In 2017, the Thomas Fire was considered the largest and deadliest fire in California history.  It killed 23 people. It is no surprise that in 2018, the Mendocino Complex Fire became the largest in California history, by acreage.  Also, in 2018, the Camp Fire became the deadliest fire in California history. It killed 86 people. 

One question remains: what will happen in 2019, 2020, and 2021? 

Climate change is not responsible for wildfires.  They are as much a feature of earth’s natural processes as hurricanes or floods.  Climate change, though, is responsible for the steep intensification of these fires, and the consequences are dire.  Beyond the tragic loss of human life and homes, fires to the magnitude of those in California release massive amounts of carbon dioxide and smog into the atmosphere.  Furthermore, ecosystems are disturbed if not ruined by these disasters, and once the fires are out and the smoke clears, the disruption of soil lasts for years.

It is hard to quantify the damage wrought by these fires.  The more acreage that burns the more environmental toll that comes with it.  Headlines are saturated with rising death tolls and personal accounts of terror and loss. These fires do not discriminate but unfortunately the response efforts often do. Residential versus commercial, low value land versus high value land: the sense of urgency varies.  When the Skirball Fire budded up against expensive private schools and museums on the fringes of Los Angeles, the response was swift and calculated. Not only were lives at stake, money was about to burn. That is one of the time-tested tragedies of natural disasters. Communities of wealth possess the implicit advantage of swift response.  I can’t help but think of the differences between my hometown’s experience and that of, say, Puerto Rico during Hurricane Maria, where response and relief was fatally delayed. 

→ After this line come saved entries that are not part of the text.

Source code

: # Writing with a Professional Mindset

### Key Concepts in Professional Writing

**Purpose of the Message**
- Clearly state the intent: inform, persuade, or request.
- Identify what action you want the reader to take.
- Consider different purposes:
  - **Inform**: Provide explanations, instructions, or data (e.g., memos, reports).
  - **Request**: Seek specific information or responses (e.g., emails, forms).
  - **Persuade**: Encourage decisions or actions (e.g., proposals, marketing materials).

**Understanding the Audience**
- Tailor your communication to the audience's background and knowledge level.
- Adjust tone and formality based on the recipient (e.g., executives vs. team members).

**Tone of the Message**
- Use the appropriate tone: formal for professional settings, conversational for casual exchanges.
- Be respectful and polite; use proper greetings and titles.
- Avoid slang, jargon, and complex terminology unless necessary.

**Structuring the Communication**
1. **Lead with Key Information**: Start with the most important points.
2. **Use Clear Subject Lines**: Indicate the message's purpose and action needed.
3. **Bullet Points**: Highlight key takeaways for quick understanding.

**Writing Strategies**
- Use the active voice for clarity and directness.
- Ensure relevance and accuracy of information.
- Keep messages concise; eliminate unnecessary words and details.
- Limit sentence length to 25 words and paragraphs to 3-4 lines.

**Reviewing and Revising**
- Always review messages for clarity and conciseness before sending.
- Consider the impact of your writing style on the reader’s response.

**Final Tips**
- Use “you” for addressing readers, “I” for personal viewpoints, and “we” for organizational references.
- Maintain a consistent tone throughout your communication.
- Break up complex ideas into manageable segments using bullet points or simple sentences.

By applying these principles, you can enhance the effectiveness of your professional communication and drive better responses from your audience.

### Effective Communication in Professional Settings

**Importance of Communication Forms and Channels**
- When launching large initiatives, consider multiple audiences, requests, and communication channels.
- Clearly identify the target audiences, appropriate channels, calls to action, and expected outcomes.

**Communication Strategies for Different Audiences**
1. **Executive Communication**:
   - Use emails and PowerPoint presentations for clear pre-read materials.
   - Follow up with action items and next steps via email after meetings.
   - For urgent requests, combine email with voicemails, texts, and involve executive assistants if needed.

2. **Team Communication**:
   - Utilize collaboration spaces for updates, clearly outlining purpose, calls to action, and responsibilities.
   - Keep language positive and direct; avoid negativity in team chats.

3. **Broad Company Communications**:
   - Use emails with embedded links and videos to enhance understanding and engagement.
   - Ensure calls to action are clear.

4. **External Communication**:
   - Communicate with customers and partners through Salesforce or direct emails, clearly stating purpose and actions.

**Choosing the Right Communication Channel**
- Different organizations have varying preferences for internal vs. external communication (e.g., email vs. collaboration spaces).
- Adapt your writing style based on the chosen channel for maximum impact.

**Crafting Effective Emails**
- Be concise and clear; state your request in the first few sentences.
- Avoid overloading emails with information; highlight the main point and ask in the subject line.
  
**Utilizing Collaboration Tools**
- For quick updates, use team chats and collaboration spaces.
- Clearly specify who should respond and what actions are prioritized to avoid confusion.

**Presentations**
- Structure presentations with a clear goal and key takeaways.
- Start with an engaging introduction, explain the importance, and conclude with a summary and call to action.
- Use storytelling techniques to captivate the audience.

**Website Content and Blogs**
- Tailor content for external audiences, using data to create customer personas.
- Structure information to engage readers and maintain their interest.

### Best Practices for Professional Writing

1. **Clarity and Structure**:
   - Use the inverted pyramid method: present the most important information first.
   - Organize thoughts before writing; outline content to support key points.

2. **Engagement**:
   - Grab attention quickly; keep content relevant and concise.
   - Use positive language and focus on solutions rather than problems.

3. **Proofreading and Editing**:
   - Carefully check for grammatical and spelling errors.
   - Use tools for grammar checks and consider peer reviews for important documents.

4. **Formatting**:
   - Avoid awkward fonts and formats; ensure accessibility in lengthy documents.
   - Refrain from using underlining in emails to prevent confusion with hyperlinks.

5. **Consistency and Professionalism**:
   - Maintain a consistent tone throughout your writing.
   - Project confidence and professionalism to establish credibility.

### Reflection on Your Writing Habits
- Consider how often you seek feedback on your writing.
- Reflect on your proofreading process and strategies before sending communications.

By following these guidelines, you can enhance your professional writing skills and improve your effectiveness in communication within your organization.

I’ve been very lucky in my life.  I grew up in a beautiful, environmentally protected place around people who wanted to keep it that way.   I’d never felt climate change up close and personal, until those fires came barreling across my home state.

Me and my dog on a hike in the Santa Monica Mountain Range, which is just about in my backyard. The range was substantially affected by the Skirball Fire in December of 2017.

In 6th grade geology we had a unit about earthquakes and the elevated risk in Southern California — it shook me to my core.  I was terrified that all of the sudden the earth beneath my feet would give way and swallow me whole. That’s the first time I’ve ever been scared of my planet, its volatility and finality.  I thought that I could conquer that fear and I wouldn’t be scared of my planet anymore. But, for the past two years, I wasn’t just scared of my planet.  For the first time, I feared for it. 

Now is the time for climate action, before it’s too late.